Copy every line of the following data that includes the string "airplane".

[Data excerpts]
################
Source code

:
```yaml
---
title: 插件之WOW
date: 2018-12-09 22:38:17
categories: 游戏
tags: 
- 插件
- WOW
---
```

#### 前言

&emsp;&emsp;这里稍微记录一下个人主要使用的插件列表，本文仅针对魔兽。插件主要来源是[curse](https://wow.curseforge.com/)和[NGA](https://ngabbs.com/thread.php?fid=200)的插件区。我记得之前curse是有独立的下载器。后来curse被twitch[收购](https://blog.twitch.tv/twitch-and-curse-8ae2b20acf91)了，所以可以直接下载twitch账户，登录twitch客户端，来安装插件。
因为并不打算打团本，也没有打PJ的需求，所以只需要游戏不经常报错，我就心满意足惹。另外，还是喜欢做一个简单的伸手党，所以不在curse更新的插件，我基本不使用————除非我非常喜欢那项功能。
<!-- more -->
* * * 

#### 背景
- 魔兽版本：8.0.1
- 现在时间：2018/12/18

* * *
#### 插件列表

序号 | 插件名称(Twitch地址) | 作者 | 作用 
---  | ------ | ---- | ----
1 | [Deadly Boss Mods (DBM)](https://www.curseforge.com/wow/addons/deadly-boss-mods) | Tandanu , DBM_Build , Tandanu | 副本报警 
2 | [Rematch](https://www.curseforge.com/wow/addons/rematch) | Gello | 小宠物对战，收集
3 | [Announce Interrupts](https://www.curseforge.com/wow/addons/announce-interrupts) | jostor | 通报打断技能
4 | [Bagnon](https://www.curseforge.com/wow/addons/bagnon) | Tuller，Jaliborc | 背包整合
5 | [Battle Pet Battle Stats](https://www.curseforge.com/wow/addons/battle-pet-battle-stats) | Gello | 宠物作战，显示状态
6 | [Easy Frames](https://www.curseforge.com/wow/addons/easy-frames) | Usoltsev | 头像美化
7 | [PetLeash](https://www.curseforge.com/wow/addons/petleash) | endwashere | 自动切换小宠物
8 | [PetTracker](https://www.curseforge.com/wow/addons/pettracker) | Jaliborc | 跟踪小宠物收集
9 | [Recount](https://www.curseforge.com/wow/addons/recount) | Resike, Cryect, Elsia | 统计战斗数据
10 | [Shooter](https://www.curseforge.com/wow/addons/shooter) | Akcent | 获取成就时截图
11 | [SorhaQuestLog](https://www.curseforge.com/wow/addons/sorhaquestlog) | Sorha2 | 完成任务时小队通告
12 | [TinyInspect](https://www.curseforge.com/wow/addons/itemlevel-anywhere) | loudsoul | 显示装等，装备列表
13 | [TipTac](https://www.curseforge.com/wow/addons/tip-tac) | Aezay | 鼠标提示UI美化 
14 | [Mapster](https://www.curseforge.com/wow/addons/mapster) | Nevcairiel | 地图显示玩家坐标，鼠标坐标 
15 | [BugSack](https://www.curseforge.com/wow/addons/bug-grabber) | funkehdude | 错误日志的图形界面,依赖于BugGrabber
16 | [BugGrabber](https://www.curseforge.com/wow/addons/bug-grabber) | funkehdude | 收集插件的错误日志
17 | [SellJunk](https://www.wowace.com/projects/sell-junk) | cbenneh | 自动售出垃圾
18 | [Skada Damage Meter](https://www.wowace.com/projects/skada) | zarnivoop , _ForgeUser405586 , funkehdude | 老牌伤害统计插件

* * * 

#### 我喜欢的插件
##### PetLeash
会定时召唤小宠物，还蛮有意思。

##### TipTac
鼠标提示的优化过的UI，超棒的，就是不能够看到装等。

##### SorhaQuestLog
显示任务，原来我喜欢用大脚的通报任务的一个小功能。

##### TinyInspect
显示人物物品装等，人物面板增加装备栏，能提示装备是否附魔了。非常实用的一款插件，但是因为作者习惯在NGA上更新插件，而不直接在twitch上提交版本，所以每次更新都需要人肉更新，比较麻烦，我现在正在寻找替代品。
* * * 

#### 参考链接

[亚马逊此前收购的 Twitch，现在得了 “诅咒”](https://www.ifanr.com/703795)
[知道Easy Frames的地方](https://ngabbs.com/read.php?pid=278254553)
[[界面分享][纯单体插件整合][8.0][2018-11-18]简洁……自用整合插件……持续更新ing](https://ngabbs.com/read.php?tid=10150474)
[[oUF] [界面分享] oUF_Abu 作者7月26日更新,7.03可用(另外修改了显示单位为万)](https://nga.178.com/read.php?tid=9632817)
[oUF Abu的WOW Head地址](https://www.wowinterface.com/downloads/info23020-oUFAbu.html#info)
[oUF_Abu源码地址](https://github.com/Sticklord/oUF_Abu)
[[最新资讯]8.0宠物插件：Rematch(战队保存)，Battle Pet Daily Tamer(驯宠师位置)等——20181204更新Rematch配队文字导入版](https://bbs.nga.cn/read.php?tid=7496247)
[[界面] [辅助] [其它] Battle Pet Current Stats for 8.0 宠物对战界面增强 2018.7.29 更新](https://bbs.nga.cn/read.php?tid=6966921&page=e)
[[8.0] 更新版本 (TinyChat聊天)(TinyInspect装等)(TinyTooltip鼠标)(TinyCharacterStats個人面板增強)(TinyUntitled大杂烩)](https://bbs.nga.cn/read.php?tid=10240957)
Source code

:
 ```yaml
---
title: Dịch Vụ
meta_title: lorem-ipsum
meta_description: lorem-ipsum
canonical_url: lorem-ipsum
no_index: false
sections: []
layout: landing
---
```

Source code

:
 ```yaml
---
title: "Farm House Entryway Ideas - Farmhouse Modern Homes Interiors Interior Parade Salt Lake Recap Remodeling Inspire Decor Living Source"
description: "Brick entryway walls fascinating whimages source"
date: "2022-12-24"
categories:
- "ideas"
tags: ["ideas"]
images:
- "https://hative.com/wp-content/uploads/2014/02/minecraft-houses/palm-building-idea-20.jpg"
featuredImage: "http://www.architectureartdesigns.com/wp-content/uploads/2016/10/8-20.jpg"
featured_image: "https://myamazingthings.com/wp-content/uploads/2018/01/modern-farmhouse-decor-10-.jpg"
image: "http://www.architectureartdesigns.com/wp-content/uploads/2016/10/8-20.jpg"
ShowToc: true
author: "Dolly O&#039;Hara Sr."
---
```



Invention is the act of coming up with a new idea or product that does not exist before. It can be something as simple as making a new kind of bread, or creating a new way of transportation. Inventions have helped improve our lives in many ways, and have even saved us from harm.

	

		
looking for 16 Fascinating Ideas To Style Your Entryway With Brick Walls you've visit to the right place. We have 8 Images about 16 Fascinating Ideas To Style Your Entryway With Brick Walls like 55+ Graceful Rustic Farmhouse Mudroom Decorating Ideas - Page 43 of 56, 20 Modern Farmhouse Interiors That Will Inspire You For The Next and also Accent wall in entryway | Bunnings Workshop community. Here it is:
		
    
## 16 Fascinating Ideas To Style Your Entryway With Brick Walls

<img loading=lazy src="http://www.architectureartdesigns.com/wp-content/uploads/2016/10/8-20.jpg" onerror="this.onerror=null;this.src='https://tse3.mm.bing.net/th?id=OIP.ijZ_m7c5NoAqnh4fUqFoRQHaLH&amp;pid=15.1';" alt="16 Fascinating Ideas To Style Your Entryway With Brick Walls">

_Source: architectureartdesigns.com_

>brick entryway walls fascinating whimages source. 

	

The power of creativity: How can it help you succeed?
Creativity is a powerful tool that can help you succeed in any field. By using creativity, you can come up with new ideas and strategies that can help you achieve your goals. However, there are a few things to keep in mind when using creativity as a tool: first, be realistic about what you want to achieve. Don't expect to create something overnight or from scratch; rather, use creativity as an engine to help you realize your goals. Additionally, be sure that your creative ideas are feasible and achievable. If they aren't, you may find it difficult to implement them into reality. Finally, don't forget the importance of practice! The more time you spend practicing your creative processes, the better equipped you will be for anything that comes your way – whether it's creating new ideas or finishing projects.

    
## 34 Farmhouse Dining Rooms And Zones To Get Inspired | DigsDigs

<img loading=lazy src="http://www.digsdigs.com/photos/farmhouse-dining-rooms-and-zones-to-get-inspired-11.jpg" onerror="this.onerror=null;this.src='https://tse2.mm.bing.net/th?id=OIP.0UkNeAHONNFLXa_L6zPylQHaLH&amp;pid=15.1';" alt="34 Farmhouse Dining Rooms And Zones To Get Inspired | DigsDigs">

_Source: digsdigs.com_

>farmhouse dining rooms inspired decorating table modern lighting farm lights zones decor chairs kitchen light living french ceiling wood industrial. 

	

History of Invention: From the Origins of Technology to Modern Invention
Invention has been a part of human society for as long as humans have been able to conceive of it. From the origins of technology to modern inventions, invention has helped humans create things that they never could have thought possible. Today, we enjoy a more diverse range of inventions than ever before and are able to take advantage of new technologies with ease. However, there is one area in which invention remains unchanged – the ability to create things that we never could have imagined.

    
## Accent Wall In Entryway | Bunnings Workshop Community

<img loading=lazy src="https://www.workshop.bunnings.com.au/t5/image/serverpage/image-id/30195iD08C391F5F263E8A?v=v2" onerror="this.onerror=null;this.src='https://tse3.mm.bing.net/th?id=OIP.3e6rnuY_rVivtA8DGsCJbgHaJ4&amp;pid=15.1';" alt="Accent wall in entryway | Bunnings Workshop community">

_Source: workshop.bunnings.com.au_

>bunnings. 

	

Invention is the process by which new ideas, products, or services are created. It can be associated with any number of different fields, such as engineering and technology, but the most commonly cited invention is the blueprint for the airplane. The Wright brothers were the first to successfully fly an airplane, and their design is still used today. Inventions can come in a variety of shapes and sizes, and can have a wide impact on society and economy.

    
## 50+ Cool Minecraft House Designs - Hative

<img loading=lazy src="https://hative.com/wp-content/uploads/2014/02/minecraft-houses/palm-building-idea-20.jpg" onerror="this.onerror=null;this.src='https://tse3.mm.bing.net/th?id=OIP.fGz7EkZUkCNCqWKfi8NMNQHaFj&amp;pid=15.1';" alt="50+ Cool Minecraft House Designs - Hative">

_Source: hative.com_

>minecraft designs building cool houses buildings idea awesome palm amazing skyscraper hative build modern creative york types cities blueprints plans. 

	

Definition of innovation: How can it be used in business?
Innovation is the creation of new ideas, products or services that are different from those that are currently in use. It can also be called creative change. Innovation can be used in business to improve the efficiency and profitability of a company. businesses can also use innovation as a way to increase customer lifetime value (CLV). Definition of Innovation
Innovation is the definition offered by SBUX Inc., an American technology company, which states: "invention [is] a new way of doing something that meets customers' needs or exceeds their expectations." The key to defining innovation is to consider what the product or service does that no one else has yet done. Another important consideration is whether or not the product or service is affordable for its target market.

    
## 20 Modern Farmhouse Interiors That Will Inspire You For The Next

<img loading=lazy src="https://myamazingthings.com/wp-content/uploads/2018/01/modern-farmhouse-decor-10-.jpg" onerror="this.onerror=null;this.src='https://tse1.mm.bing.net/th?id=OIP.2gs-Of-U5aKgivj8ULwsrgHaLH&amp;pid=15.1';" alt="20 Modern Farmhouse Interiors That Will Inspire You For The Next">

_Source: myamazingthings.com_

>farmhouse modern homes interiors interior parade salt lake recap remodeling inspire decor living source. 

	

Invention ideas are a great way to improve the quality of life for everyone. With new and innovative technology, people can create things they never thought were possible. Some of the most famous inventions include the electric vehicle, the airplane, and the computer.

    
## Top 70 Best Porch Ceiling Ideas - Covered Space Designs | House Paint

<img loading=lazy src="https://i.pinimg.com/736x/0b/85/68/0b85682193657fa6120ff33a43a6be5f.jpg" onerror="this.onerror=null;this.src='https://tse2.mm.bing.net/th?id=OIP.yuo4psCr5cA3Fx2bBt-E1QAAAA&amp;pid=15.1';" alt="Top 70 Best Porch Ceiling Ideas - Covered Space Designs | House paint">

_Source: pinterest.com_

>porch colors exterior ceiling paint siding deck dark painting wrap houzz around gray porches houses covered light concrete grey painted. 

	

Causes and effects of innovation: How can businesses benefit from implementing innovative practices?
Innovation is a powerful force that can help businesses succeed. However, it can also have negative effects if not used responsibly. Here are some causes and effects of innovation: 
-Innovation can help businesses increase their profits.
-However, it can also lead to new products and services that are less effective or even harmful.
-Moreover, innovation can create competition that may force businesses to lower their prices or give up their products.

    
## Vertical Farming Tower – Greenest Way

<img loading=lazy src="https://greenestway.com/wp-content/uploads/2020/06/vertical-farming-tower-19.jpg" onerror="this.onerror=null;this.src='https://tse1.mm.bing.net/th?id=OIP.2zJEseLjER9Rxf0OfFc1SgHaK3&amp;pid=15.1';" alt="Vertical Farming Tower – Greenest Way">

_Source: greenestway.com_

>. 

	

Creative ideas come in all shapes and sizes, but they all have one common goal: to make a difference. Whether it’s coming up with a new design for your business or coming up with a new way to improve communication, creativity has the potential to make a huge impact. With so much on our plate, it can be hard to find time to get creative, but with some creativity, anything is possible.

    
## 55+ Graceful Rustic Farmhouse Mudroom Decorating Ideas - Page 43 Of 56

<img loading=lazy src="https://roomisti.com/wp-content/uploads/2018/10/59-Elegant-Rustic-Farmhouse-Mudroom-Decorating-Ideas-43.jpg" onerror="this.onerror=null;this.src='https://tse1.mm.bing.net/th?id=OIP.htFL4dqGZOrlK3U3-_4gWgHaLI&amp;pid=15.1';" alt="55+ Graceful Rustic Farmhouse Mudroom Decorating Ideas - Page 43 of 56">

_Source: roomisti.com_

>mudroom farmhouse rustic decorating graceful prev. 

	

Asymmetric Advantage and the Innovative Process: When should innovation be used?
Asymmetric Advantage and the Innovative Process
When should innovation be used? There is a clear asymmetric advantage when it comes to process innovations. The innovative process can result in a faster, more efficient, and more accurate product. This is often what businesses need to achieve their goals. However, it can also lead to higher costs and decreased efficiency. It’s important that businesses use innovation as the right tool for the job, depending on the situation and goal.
################
# RESPONSE TO THIS TASK
Invention is the process by which new ideas, products, or services are created. It can be associated with any number of different fields, such as engineering and technology, but the most commonly cited invention is the blueprint for the airplane. The Wright brothers were the first to successfully fly an airplane, and their design is still used today. Inventions can come in a variety of shapes and sizes, and can have a wide impact on society and economy.
Invention ideas are a great way to improve the quality of life for everyone. With new and innovative technology, people can create things they never thought were possible. Some of the most famous inventions include the electric vehicle, the airplane, and the computer.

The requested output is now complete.